Presenting your work

1. During the Renaissance, the understanding of the world was based on things, images, and words. In what ways is this still true today, and in what ways have we let go of understanding by analogy?
2. In reference to buildings and designs that convey an abstract, "non-representational" formal system, have ties to the classical language been lost? How to we hold firm learning from what has been done, but still continue to further the art?
3. Students are taught powerpoint in school at a very young age. Should there be a different standard for presentation of work? Should there be a standard at all? What might this look like?
4. How can you see the presentation of architectural design changing in the future? What must we hold onto, and what can we let go of?

22 April 2014

Week 14

On page 159, Tufte claims that PowerPoint data slides can "create the impression that data graphics are for propaganda and advertising and not for reasoning about information". What ways can we can we eliminate this propaganda and advertising?

Does it seem like PowerPoint should be used as one of the first and last steps in the teaching process, assuming its very condensed and simplified? By using it first, you get vital and important information quickly, perhaps in Week 1 of a 14 week course. Next you actually learn the material in weeks 2-13 (through other learning methods). Last you review, using PP in week 14. Or would this turn into The Gettysburg example?

Agrest discusses how corporations can now create their own virtual cities, ones where workers don't have to commute or travel to a set office destination. With the ever-changing environment, are you ok with this? Will this open up the door for future 'architects of the virtual world'.
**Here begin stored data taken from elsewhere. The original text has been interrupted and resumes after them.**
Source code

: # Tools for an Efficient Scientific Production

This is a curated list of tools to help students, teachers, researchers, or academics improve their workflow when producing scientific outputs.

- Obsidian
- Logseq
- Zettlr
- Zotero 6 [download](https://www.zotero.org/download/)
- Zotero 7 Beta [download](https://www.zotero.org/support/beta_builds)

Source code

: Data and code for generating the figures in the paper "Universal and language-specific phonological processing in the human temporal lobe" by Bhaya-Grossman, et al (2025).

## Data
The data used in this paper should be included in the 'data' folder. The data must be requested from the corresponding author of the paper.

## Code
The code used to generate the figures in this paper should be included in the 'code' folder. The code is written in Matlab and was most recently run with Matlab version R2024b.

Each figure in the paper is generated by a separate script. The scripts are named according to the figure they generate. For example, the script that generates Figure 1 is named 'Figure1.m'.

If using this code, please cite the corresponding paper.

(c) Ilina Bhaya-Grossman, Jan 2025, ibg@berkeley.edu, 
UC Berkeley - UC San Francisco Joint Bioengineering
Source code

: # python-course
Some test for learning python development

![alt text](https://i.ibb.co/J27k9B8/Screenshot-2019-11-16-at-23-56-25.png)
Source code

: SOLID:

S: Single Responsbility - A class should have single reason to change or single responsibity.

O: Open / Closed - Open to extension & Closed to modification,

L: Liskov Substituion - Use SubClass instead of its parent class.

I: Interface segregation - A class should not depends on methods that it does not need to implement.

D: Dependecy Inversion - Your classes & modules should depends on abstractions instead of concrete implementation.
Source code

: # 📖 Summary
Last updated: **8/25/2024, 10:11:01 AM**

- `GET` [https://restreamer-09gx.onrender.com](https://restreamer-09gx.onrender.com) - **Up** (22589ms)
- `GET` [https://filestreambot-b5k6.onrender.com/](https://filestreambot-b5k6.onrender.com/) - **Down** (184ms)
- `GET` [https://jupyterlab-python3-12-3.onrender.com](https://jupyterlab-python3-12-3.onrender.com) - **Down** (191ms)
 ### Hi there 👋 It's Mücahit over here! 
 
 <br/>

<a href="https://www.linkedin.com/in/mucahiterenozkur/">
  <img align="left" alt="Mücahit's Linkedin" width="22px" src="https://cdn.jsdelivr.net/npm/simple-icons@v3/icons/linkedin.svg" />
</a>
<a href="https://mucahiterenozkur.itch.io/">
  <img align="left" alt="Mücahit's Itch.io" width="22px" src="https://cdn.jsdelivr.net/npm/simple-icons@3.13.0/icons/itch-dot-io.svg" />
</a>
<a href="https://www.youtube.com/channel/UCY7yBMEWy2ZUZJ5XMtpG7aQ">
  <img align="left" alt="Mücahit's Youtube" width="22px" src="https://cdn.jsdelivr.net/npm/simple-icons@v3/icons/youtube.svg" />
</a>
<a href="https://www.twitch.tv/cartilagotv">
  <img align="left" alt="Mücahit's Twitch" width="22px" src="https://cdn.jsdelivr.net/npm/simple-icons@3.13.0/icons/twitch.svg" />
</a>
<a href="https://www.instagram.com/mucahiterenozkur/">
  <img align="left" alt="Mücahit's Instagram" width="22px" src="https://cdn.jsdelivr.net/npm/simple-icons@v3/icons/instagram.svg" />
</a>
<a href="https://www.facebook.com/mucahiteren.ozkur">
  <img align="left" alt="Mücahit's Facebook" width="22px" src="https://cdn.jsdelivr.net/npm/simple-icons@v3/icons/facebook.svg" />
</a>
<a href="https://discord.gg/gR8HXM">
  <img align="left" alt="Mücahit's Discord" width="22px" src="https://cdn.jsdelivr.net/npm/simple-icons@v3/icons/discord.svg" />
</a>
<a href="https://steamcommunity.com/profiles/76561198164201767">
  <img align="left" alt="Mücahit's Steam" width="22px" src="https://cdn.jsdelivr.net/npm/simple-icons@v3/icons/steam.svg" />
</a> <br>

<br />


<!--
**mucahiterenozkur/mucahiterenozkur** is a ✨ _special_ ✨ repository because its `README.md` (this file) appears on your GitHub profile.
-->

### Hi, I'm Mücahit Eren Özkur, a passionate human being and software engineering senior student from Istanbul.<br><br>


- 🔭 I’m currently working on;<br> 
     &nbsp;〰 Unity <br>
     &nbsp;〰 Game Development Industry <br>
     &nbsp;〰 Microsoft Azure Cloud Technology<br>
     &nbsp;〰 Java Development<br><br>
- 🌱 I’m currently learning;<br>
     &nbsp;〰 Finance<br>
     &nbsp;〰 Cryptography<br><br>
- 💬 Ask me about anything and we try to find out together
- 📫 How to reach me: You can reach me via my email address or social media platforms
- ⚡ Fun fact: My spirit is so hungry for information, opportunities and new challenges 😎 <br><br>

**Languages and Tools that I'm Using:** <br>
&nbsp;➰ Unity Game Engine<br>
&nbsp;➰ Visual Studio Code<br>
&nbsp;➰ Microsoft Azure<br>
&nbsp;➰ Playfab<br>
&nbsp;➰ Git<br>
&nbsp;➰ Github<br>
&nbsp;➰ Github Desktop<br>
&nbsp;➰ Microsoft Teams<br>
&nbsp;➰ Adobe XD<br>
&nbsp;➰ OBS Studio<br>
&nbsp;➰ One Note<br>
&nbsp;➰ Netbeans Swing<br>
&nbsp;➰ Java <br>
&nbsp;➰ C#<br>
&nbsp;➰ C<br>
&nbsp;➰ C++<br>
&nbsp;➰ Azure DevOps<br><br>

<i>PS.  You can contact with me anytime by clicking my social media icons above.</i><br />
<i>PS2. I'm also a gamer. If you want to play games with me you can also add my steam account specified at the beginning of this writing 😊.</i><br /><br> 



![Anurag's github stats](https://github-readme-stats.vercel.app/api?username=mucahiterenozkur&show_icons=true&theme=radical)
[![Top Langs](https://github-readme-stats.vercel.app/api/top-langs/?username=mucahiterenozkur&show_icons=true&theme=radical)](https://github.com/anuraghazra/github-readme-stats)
A paragraph later, Agrest puts forth the statement that the city has finally produced another city, which is its own representation. Could urban sprawl have anything to do with the city's core being a facade, molded by its visitors?

Presenting Your Work

1. What does Agrest say is “one of the most important operations that articulates theory and practice?”

2. Agrest says architecture is produced by drawing, writing, and building. Are there other options or does everything fit into one of these categories?

3. Agrest talks about how architecture has related to other practices such as painting and photography (pg 167). What other practices influence your designs and how you represent them?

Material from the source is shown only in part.